● Task objective: Only the lines holding the string "pproblem" are needed; copy each of them from the data.

*** Opening Given data ***

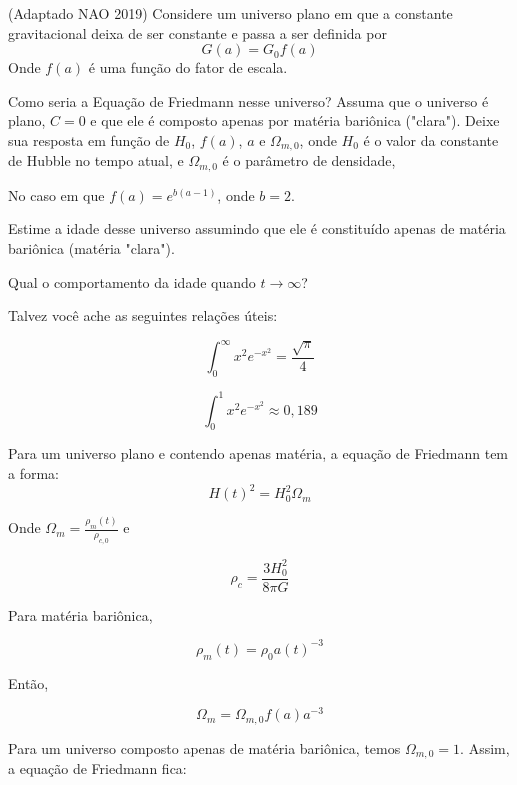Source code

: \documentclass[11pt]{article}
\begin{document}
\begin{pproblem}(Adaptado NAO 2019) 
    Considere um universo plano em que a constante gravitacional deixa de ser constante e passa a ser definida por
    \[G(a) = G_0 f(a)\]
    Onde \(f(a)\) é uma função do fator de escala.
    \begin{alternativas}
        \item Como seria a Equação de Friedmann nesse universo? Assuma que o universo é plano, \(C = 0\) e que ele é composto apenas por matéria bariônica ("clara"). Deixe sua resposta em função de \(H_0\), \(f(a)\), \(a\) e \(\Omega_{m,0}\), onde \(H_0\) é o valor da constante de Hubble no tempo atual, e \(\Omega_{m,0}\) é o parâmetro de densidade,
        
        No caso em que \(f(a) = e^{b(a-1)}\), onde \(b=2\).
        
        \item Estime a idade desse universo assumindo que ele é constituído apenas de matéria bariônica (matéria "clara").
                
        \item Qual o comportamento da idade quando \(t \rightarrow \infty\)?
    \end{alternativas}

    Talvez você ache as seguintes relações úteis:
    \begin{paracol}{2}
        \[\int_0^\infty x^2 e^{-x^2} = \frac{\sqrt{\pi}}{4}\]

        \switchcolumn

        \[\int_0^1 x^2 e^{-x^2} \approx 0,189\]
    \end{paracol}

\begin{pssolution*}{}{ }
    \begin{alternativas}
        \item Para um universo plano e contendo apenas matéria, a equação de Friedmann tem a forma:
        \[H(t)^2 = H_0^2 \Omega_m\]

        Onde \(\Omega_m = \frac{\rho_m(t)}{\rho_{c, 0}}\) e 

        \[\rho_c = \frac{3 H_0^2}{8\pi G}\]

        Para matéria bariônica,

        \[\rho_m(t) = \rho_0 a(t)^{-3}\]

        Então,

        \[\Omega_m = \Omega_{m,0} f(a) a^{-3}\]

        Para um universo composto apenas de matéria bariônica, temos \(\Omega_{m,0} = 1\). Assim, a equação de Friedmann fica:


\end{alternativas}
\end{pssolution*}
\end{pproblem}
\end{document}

*** Closing Given data ***
*** Opening Given data ***

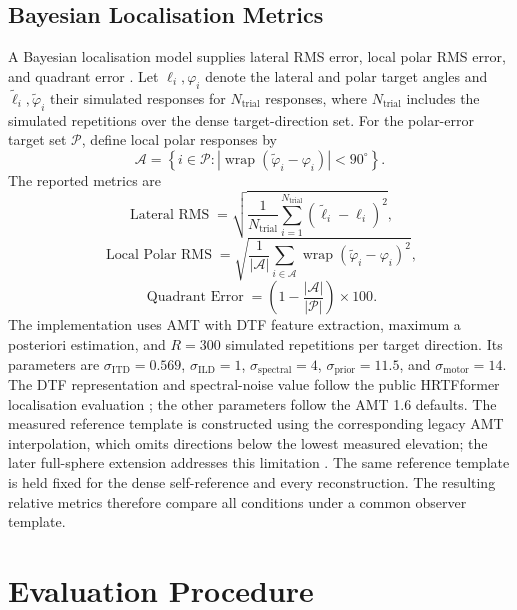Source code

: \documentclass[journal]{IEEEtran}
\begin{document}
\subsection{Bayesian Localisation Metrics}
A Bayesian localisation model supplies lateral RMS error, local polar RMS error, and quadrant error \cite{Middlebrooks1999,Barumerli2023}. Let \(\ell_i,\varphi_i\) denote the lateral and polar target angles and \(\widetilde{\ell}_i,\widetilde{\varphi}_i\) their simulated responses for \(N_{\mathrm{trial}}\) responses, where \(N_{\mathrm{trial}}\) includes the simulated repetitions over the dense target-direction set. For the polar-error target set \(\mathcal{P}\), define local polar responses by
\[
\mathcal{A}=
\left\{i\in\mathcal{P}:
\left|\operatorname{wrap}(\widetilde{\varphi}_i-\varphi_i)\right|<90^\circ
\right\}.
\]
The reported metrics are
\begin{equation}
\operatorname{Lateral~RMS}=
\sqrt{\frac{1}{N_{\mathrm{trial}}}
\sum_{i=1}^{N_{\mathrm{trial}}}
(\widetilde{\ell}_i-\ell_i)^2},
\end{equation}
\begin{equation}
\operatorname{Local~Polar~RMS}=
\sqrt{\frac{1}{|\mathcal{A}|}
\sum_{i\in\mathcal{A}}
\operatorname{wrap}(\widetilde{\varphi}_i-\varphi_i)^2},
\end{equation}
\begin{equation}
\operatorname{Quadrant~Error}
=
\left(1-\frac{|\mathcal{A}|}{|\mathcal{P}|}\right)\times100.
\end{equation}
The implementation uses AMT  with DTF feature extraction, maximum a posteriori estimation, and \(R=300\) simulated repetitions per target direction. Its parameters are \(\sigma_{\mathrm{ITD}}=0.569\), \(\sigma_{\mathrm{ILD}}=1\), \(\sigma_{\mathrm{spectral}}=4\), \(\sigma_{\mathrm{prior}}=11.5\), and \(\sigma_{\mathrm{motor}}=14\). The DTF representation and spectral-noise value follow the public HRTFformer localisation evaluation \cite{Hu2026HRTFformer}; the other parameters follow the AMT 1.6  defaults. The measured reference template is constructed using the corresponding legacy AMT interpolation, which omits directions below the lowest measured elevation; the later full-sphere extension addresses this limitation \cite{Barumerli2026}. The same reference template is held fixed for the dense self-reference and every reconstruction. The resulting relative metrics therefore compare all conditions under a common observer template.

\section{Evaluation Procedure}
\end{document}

*** Closing Given data ***

● Result for this exercise:
\begin{pproblem}(Adaptado NAO 2019) 
\end{pproblem}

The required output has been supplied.